The new approach to Africa - a hot-spot for Chinese investment - could illustrate how Beijing tries to strike that balance of new security priorities without abandoning a decades-old vow against interfering in other countries.
A Nov 20 attack on the Radisson Blu Hotel in Mali which left three China Railway executives dead also showed that "China's vast business interests in Africa face an uncertain future if security issues are not tackled", said Mr Shu Yunguo, director of the Centre for African Studies at Shanghai Normal University.
However, Mr Xi is still expected to cast China's security role in Africa as limited and within the framework of global organisations.
"In the long run, the international community and the United Nations should support African countries in increasing their own capacity in keeping peace and stability so that African issues can be addressed in an African way," he told the UN General Assembly in September.
Mr Xi's trip began in Zimbabwe, where he was the most prominent global leader to visit in many years.
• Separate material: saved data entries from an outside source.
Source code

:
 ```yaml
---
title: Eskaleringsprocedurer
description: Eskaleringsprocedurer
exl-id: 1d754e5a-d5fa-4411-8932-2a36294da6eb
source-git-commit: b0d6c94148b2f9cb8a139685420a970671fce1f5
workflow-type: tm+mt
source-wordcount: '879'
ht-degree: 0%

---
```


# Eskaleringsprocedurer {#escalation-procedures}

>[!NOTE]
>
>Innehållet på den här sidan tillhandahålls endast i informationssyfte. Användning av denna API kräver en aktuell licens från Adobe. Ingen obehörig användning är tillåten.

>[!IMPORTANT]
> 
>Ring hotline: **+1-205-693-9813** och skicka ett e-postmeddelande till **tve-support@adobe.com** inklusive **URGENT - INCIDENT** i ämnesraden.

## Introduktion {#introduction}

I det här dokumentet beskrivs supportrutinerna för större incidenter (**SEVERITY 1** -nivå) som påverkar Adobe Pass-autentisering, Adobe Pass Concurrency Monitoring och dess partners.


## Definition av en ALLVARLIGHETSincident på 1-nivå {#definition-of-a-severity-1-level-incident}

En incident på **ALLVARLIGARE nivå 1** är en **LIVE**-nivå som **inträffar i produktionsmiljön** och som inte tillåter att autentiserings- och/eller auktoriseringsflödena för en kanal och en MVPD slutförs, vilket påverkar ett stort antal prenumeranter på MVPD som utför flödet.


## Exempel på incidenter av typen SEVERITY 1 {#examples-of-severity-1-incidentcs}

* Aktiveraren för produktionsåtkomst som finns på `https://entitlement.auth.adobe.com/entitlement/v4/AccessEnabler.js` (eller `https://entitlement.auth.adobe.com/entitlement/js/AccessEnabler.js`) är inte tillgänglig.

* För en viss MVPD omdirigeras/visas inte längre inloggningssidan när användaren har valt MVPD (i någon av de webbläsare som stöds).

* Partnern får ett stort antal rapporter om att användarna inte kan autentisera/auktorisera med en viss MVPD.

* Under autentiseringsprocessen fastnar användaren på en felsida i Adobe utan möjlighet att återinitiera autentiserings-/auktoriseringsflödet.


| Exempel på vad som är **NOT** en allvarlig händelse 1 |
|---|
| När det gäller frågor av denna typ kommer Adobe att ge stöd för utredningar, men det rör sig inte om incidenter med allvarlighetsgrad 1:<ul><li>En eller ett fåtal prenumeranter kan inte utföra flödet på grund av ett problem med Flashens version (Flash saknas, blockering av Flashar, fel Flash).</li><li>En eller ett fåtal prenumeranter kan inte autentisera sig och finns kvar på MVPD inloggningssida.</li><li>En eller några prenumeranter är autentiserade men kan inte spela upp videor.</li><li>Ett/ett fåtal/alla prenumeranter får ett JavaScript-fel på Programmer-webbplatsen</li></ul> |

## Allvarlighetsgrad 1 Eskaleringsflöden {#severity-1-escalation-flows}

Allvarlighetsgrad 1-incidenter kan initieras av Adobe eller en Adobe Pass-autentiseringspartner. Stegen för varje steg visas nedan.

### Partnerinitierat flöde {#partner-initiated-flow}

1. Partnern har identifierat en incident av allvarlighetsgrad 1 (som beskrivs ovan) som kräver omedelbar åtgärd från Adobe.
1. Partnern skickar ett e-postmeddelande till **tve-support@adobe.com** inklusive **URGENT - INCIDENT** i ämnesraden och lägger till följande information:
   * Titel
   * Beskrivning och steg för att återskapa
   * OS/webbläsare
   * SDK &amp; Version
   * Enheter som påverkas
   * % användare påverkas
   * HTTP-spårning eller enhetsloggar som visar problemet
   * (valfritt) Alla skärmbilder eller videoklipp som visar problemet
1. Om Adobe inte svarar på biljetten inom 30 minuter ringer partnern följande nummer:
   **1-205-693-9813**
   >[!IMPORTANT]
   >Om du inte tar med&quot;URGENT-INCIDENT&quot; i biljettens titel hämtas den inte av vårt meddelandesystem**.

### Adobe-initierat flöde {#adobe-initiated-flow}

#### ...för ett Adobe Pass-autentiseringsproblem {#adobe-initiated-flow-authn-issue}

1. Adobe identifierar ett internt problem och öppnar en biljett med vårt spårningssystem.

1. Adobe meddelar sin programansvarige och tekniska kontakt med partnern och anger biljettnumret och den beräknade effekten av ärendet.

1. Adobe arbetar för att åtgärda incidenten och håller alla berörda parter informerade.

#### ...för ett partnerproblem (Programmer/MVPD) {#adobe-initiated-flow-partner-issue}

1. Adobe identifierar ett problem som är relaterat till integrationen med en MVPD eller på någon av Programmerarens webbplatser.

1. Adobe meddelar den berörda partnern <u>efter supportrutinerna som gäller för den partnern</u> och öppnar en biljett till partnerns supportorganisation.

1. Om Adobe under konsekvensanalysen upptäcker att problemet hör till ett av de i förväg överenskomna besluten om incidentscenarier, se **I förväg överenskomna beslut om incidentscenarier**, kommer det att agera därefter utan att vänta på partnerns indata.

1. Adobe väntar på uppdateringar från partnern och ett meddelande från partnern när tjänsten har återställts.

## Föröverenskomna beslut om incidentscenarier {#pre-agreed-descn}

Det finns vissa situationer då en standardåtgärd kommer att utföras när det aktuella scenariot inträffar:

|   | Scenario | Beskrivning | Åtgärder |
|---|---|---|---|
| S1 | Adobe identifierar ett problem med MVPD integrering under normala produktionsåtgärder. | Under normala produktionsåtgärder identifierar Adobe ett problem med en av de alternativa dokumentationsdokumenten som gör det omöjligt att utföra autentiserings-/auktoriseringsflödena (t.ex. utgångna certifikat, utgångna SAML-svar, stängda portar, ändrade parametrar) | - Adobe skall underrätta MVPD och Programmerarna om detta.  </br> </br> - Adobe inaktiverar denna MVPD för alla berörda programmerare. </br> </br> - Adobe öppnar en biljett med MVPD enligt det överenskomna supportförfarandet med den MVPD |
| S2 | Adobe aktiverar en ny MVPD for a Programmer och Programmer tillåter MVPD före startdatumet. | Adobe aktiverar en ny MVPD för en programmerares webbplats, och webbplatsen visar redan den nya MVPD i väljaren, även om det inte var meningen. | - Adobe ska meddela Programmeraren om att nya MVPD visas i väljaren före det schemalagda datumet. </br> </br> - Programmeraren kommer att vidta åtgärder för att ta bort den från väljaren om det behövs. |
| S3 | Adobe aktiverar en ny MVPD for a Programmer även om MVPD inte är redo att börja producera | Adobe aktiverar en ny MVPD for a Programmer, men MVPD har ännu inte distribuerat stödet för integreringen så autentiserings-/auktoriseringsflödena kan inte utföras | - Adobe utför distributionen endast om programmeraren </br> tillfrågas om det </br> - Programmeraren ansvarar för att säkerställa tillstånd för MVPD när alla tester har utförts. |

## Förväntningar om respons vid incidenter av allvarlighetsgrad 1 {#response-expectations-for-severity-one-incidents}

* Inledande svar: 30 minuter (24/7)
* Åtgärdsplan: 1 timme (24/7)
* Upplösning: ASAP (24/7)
President Robert Mugabe, the African Union's current head, is widely shunned by the West but received the Confucius Peace Prize, China's rival to the Nobel, in October.
Mr Xi heads to Johannesburg today, ahead of the two-day Forum on China-Africa Cooperation on Friday. Trade and development projects will top the agenda, but talks are also planned on anti-terrorism efforts.
"We cannot have development without security," said Mr Ghulam Asmal, director of international partnerships at South Africa's Department of International Relations.
While China is Africa's biggest trading partner, with two-way flows exceeding US$220 billion last year, the pace of investment has slowed. The Chinese Ministry of Commerce has said investment in Africa fell by more than 40 per cent in the first half of this year.
In a piece published yesterday in South Africa's Star newspaper, Mr Xi wrote that he will pursue cooperation on energy, finance, human resources, infrastructure, marine issues and production capacity.
But it is clear China is approaching Africa a little differently now.
Mr David Shinn, who teaches African affairs at George Washington University, said: "It is not reached the point yet where you could say it has abandoned the principle of non-interference, but it... has reached the point of a redefinition of what non-interference means."